INDIANAPOLIS (WISH) - A massive warehouse fire lit up a south side neighborhood Sunday night and Monday night, homeowners were cleaning up the debris left behind.
Many of the residents couldn't start the clean-up process until late Monday because they had to evacuate their homes Sunday night. Residents came home come home to find debris from the fire.
"Burning roof, tar, it was really nasty, you couldn't see out the back at all," said Janet Smock.
Smock described the smell and scene of the massive warehouse fire that lit up her south side neighborhood. She's lived in her home for 15 years. Sunday night, she and her family were doing everything they could to save it.
"They were spraying with hoses, up on the roof and going around and making sure everybody was ok," she said of the firefighters efforts to put out the blaze.
Residents were forced to evacuate their homes during the blaze.
"When it first started, the fire the smoke was so thick, I mean from the ground up, it was dense," said Tonda Carter who lives in the neighborhood.
It didn't take long for the smoke to clear. But another issue is now plaguing the community.
"There's the thick, and we've got some thinner, and this was all over the yard," Smock said pointing to a substance.
And it's littered throughout the neighborhood.

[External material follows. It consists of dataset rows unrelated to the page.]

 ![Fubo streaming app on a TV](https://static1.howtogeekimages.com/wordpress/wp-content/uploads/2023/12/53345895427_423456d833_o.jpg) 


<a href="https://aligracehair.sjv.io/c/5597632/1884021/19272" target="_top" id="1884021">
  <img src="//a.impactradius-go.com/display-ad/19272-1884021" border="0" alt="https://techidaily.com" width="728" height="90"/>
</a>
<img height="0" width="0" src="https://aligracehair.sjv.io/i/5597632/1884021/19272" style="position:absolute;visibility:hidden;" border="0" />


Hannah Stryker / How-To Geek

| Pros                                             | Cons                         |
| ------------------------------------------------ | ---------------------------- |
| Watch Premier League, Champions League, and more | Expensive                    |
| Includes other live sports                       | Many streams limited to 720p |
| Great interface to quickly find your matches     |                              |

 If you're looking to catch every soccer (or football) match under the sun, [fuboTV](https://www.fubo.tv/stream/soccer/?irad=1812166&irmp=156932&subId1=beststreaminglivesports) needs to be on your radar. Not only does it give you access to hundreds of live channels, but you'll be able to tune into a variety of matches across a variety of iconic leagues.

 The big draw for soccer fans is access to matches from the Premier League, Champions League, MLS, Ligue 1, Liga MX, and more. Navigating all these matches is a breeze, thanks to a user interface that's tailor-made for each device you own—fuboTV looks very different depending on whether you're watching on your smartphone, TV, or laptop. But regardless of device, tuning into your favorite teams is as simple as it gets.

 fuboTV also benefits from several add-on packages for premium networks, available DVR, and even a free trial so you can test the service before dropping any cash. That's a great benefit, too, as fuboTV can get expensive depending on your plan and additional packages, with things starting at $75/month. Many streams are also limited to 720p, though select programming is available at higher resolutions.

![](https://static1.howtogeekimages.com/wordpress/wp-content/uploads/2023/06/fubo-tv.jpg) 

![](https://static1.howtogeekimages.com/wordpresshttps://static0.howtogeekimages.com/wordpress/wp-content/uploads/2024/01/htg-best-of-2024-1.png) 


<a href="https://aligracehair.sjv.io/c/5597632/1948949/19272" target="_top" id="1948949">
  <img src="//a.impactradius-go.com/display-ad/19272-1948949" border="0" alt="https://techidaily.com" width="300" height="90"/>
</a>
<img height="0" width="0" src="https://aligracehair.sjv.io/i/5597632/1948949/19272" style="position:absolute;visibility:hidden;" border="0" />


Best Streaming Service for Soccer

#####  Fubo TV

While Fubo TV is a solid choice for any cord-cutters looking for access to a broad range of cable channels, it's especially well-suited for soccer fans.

"It kind of makes me wonder what it is. What all it is. I'm sure some of its roofing, but what else was in there? What else did we get expose to?" Smock said.
The Marion County Health Department also wants to know what it is.

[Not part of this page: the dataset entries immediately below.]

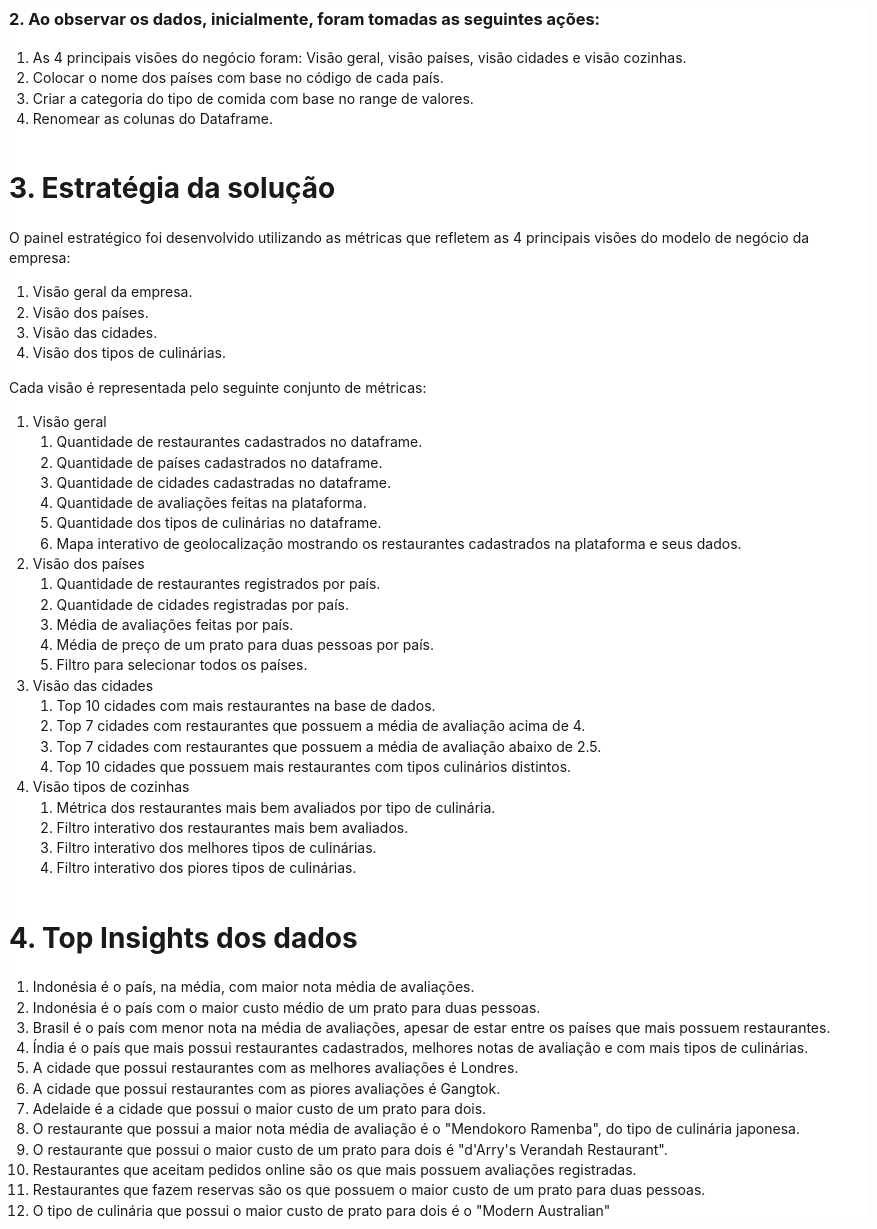 ### 2. Ao observar os dados, inicialmente, foram tomadas as seguintes ações:

1. As 4 principais visões do negócio foram: Visão geral, visão países, visão cidades e visão cozinhas.
2. Colocar o nome dos países com base no código de cada país.
3. Criar a categoria do tipo de comida com base no range de valores.
4. Renomear as colunas do Dataframe.

# 3. Estratégia da solução

O painel estratégico foi desenvolvido utilizando as métricas que refletem
as 4 principais visões do modelo de negócio da empresa:

1. Visão geral da empresa.
2. Visão dos países.
3. Visão das cidades.
4. Visão dos tipos de culinárias.

Cada visão é representada pelo seguinte conjunto de métricas:

1. Visão geral
    1. Quantidade de restaurantes cadastrados no dataframe.
    2. Quantidade de países cadastrados no dataframe.
    3. Quantidade de cidades cadastradas no dataframe.
    4. Quantidade de avaliações feitas na plataforma.
    5. Quantidade dos tipos de culinárias no dataframe.
    6. Mapa interativo de geolocalização mostrando os restaurantes cadastrados na plataforma e seus dados.
2. Visão dos países
    1. Quantidade de restaurantes registrados por país.
    2. Quantidade de cidades registradas por país.
    3. Média de avaliações feitas por país.
    4. Média de preço de um prato para duas pessoas por país.
    5. Filtro para selecionar todos os países.
3. Visão das cidades
    1. Top 10 cidades com mais restaurantes na base de dados.
    2. Top 7 cidades com restaurantes que possuem a média de avaliação acima de 4.
    3. Top 7 cidades com restaurantes que possuem a média de avaliação abaixo de 2.5.
    4. Top 10 cidades que possuem mais restaurantes com tipos culinários distintos.
4. Visão tipos de cozinhas
    1. Métrica dos restaurantes mais bem avaliados por tipo de culinária.
    2. Filtro interativo dos restaurantes mais bem avaliados.
    3. Filtro interativo dos melhores tipos de culinárias.
    4. Filtro interativo dos piores tipos de culinárias.

# 4. Top Insights dos dados

1. Indonésia é o país, na média, com maior nota média de avaliações.
2. Indonésia é o país com o maior custo médio de um prato para duas pessoas.
3. Brasil é o país com menor nota na média de avaliações, apesar de estar entre os países que mais possuem restaurantes.
4. Índia é o país que mais possui restaurantes cadastrados, melhores notas de avaliação e com mais tipos de culinárias.
5. A cidade que possui restaurantes com as melhores avaliações é Londres.
6. A cidade que possui restaurantes com as piores avaliações é Gangtok.
7. Adelaide é a cidade que possui o maior custo de um prato para dois.
8. O restaurante que possui a maior nota média de avaliação é o "Mendokoro Ramenba", do tipo de culinária japonesa.
9. O restaurante que possui o maior custo de um prato para dois é "d'Arry's Verandah Restaurant".
10. Restaurantes que aceitam pedidos online são os que mais possuem avaliações registradas.
11. Restaurantes que fazem reservas são os que possuem o maior custo de um prato para duas pessoas.
12. O tipo de culinária que possui o maior custo de prato para dois é o "Modern Australian"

Monday night, an official picked up some pieces of the debris from different yards. 24-Hour News 8 has learned it will be sent to a lab to be tested for asbestos an other particles. It's similar to what officials did during the Belmont Warehouse Fire.
Smock said it puts her at ease knowing officials are looking out for her community.

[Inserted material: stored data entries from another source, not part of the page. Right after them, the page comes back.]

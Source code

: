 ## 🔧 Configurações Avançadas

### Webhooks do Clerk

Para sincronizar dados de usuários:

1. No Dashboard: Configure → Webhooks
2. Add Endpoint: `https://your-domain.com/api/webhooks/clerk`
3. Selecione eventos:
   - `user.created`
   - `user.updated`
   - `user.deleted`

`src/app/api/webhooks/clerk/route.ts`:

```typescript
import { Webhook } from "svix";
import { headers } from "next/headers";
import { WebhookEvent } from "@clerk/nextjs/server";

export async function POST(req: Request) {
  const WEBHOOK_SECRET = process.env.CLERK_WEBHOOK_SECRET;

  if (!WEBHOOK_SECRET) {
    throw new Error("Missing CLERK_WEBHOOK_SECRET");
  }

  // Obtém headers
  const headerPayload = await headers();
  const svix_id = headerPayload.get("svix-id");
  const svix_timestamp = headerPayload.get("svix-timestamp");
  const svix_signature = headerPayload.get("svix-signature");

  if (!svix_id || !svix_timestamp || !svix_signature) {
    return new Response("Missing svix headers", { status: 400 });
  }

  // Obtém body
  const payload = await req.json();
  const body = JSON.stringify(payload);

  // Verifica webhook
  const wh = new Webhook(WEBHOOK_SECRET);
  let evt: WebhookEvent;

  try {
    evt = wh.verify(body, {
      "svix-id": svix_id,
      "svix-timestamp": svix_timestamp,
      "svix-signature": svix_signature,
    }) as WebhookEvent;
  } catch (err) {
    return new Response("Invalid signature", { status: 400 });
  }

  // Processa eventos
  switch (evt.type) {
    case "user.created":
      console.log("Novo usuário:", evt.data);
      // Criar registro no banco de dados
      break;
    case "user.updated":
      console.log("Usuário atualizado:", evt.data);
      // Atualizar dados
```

"Yes and no. Yes, because of the health purposes. But no, because they are out here doing their job their making that it was safe and everything is good for the people and the air," she said.
ATF agents are expected to arrive on the scene tomorrow. If the building is deemed safe, the EPA will first set up some air monitoring inside to determine if investigators will need to wear masks while they sift through the rubble.